Reviewed by GREG KING

Director: Gillian Robespierre

Stars: Jenny Slate, Jake Lacy, Gaby Hoffman, Richard Kind, Polly Draper, Paul Briganti, David Cross.

This debut feature film from writer/director Gillian Robespierre is an extension of her 2009 short film of the same name, which dealt with a one night stand, an unplanned pregnancy and abortion.

This low budget independent film offers a breakout role for little known actress Jenny Slate (from SNL, Parks And Recreation, etc) who plays Donna Stern, an insecure, irresponsible almost childlike 27 year old woman who has a great deal of maturing to do. She is a struggling stand up comic who draws upon her own misfortunes and female bodily functions for her painfully unfunny, frank and revealing, and awkward routines. Her stage presence is quite confrontational and deliberately shocking, but it also makes one cringe to watch her bomb on stage so spectacularly.

But this is a bad week for Donna. She works at the niche Unoppressive Non-Imperialist bookstore which is about to be closed down as its lease has not been renewed.
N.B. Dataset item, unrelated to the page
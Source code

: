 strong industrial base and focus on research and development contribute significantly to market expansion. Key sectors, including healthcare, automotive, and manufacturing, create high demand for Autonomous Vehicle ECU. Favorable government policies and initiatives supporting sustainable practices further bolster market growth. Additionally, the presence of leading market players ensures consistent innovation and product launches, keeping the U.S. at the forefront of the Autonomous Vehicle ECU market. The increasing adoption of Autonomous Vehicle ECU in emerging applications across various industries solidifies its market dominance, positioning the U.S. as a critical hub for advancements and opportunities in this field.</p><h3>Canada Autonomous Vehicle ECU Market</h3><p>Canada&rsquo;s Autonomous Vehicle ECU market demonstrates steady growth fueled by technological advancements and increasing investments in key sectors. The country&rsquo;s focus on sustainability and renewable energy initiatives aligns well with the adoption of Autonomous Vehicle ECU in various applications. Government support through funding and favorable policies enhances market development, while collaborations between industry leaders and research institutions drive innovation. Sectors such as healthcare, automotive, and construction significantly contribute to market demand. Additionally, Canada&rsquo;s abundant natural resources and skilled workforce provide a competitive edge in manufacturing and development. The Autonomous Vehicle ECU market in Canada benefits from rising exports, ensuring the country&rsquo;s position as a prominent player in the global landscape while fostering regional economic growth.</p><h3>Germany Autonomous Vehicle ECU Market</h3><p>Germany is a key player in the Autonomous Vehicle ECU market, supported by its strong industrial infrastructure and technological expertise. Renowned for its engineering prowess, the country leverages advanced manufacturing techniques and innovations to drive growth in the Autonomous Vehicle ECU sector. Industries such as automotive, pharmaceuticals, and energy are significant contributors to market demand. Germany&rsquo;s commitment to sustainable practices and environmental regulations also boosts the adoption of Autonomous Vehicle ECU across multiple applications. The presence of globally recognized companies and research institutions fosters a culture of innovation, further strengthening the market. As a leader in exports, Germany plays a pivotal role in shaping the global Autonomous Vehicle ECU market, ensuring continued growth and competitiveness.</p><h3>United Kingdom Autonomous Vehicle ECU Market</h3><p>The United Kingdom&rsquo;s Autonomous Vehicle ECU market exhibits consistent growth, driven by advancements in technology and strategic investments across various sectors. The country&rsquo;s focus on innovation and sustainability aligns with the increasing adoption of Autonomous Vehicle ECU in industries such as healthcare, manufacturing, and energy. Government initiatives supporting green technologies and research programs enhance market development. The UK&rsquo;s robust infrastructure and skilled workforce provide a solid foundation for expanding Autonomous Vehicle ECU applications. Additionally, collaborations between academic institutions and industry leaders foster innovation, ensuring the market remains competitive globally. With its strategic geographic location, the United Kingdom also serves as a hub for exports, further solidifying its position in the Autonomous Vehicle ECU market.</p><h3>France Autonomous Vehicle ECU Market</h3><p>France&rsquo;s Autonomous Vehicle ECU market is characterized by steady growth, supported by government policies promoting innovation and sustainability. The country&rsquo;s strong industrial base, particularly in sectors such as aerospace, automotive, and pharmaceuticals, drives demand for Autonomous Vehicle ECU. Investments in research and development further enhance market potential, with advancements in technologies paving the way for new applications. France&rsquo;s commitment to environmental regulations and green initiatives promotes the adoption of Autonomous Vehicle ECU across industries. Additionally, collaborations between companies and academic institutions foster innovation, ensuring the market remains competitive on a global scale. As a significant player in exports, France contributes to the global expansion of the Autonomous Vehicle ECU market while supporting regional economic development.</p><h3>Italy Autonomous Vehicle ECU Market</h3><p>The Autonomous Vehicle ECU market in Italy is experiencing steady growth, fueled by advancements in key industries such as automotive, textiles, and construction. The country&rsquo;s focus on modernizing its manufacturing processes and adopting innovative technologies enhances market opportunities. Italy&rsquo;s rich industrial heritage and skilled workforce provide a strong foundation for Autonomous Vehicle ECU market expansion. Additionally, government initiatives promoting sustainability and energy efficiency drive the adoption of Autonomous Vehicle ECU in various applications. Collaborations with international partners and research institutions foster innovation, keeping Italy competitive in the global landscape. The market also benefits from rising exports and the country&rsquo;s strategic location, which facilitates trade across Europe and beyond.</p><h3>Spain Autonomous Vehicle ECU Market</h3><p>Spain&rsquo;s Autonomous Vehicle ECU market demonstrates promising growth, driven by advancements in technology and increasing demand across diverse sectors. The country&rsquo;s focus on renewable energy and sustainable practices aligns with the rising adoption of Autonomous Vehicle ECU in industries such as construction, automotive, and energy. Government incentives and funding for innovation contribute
Donna is dumped by her shallow and unfaithful boyfriend Ryan (Paul Briganti) who has left her for a close friend. She even draws on this rejection for a painful stand up routine that has some of her audience walk out of the nightclub. She has a one night stand and rebound sex with handsome nice guy Max (played by Jake Lacy, from the US version of The Office, etc), who is the complete opposite to Donna’s personality. Max is a conservative, neatly dressed, tightly wound Christian and a decent guy, and a more sympathetic character.

But a couple of weeks later Donna discovers that she is pregnant. Emotionally and financially she is unprepared for motherhood. She faces a couple of tough choices – does she have an abortion, and furthermore does she tell Max? These decisions also become part of her stand up routines, which have a confessional quality to them.
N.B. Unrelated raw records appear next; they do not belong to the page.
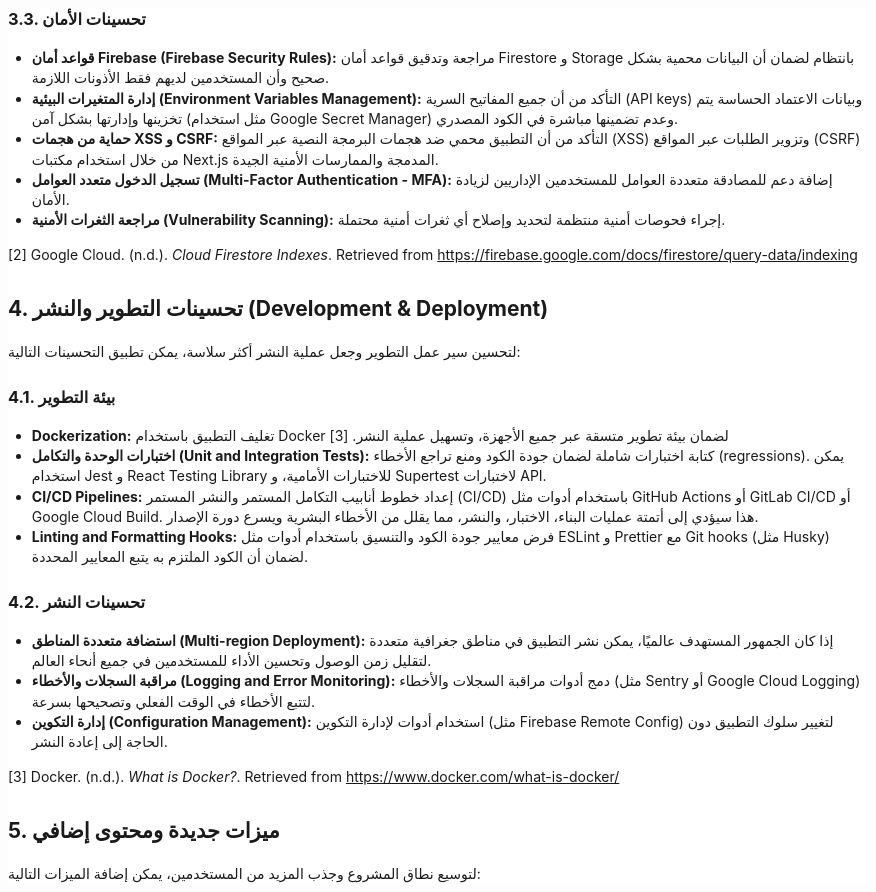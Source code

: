 ### 3.3. تحسينات الأمان

*   **قواعد أمان Firebase (Firebase Security Rules):** مراجعة وتدقيق قواعد أمان Firestore و Storage بانتظام لضمان أن البيانات محمية بشكل صحيح وأن المستخدمين لديهم فقط الأذونات اللازمة.
*   **إدارة المتغيرات البيئية (Environment Variables Management):** التأكد من أن جميع المفاتيح السرية (API keys) وبيانات الاعتماد الحساسة يتم تخزينها وإدارتها بشكل آمن (مثل استخدام Google Secret Manager) وعدم تضمينها مباشرة في الكود المصدري.
*   **حماية من هجمات XSS و CSRF:** التأكد من أن التطبيق محمي ضد هجمات البرمجة النصية عبر المواقع (XSS) وتزوير الطلبات عبر المواقع (CSRF) من خلال استخدام مكتبات Next.js المدمجة والممارسات الأمنية الجيدة.
*   **تسجيل الدخول متعدد العوامل (Multi-Factor Authentication - MFA):** إضافة دعم للمصادقة متعددة العوامل للمستخدمين الإداريين لزيادة الأمان.
*   **مراجعة الثغرات الأمنية (Vulnerability Scanning):** إجراء فحوصات أمنية منتظمة لتحديد وإصلاح أي ثغرات أمنية محتملة.

[2] Google Cloud. (n.d.). *Cloud Firestore Indexes*. Retrieved from https://firebase.google.com/docs/firestore/query-data/indexing



## 4. تحسينات التطوير والنشر (Development & Deployment)

لتحسين سير عمل التطوير وجعل عملية النشر أكثر سلاسة، يمكن تطبيق التحسينات التالية:

### 4.1. بيئة التطوير

*   **Dockerization:** تغليف التطبيق باستخدام Docker لضمان بيئة تطوير متسقة عبر جميع الأجهزة، وتسهيل عملية النشر. [3]
*   **اختبارات الوحدة والتكامل (Unit and Integration Tests):** كتابة اختبارات شاملة لضمان جودة الكود ومنع تراجع الأخطاء (regressions). يمكن استخدام Jest و React Testing Library للاختبارات الأمامية، و Supertest لاختبارات API.
*   **CI/CD Pipelines:** إعداد خطوط أنابيب التكامل المستمر والنشر المستمر (CI/CD) باستخدام أدوات مثل GitHub Actions أو GitLab CI/CD أو Google Cloud Build. هذا سيؤدي إلى أتمتة عمليات البناء، الاختبار، والنشر، مما يقلل من الأخطاء البشرية ويسرع دورة الإصدار.
*   **Linting and Formatting Hooks:** فرض معايير جودة الكود والتنسيق باستخدام أدوات مثل ESLint و Prettier مع Git hooks (مثل Husky) لضمان أن الكود الملتزم به يتبع المعايير المحددة.

### 4.2. تحسينات النشر

*   **استضافة متعددة المناطق (Multi-region Deployment):** إذا كان الجمهور المستهدف عالميًا، يمكن نشر التطبيق في مناطق جغرافية متعددة لتقليل زمن الوصول وتحسين الأداء للمستخدمين في جميع أنحاء العالم.
*   **مراقبة السجلات والأخطاء (Logging and Error Monitoring):** دمج أدوات مراقبة السجلات والأخطاء (مثل Sentry أو Google Cloud Logging) لتتبع الأخطاء في الوقت الفعلي وتصحيحها بسرعة.
*   **إدارة التكوين (Configuration Management):** استخدام أدوات لإدارة التكوين (مثل Firebase Remote Config) لتغيير سلوك التطبيق دون الحاجة إلى إعادة النشر.

[3] Docker. (n.d.). *What is Docker?*. Retrieved from https://www.docker.com/what-is-docker/



## 5. ميزات جديدة ومحتوى إضافي

لتوسيع نطاق المشروع وجذب المزيد من المستخدمين، يمكن إضافة الميزات التالية:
Obvious Child is the antithesis of Juno with its frank and honest approach to the difficult topic of abortion seen from a female perspective. But Robespierre handles the topic with sympathy and compassion. She also balances some pathos with raunchy humour and she explores some confronting subject matter in frank and honest fashion. But Obvious Child is not going to have the same sort of broad appeal as Bridesmaids, another female centric romcom, as it lacks big laugh out loud moments, and it will certainly divide audiences. Female audiences in particular may embrace the attitudes and themes of the film, which empowers women to take more responsibility for their own actions and lives.

Donna is a real and credible protagonist and her concerns and problems are grounded in real life, which makes it easier for audiences to empathise with her and her situation. Slate is excellent as Donna, who at times seems a little selfish and unlikeable, but she also captures her vulnerability and unapologetic manner. Slate and Lacy also share a great chemistry that lifts the material, and there is a superb moment when the two drunkenly dance to Paul Simon’s hit song that gives the film its title.

Richard Kind (from Spin City, etc) is a sympathetic figure as Donna’s understanding if slightly eccentric father, while Polly Draper (from thirtysomething, etc) is a little cold and aloof as her overbearing mother. Gaby Hoffman offers solid support as Donna’s best friend Nellie.

As is becomingly increasingly popular with new filmmakers these days Roberspierre largely funded the film through a crowd sourcing campaign. She shot this low budget film in 16 days, but the limitations of the budget, lack of resources and time occasionally show through. Robespierre directs with restraint, and there are no cinematic flourishes or big emotional moments. However, the final shot itself is quite sweet and full of hope and optimism.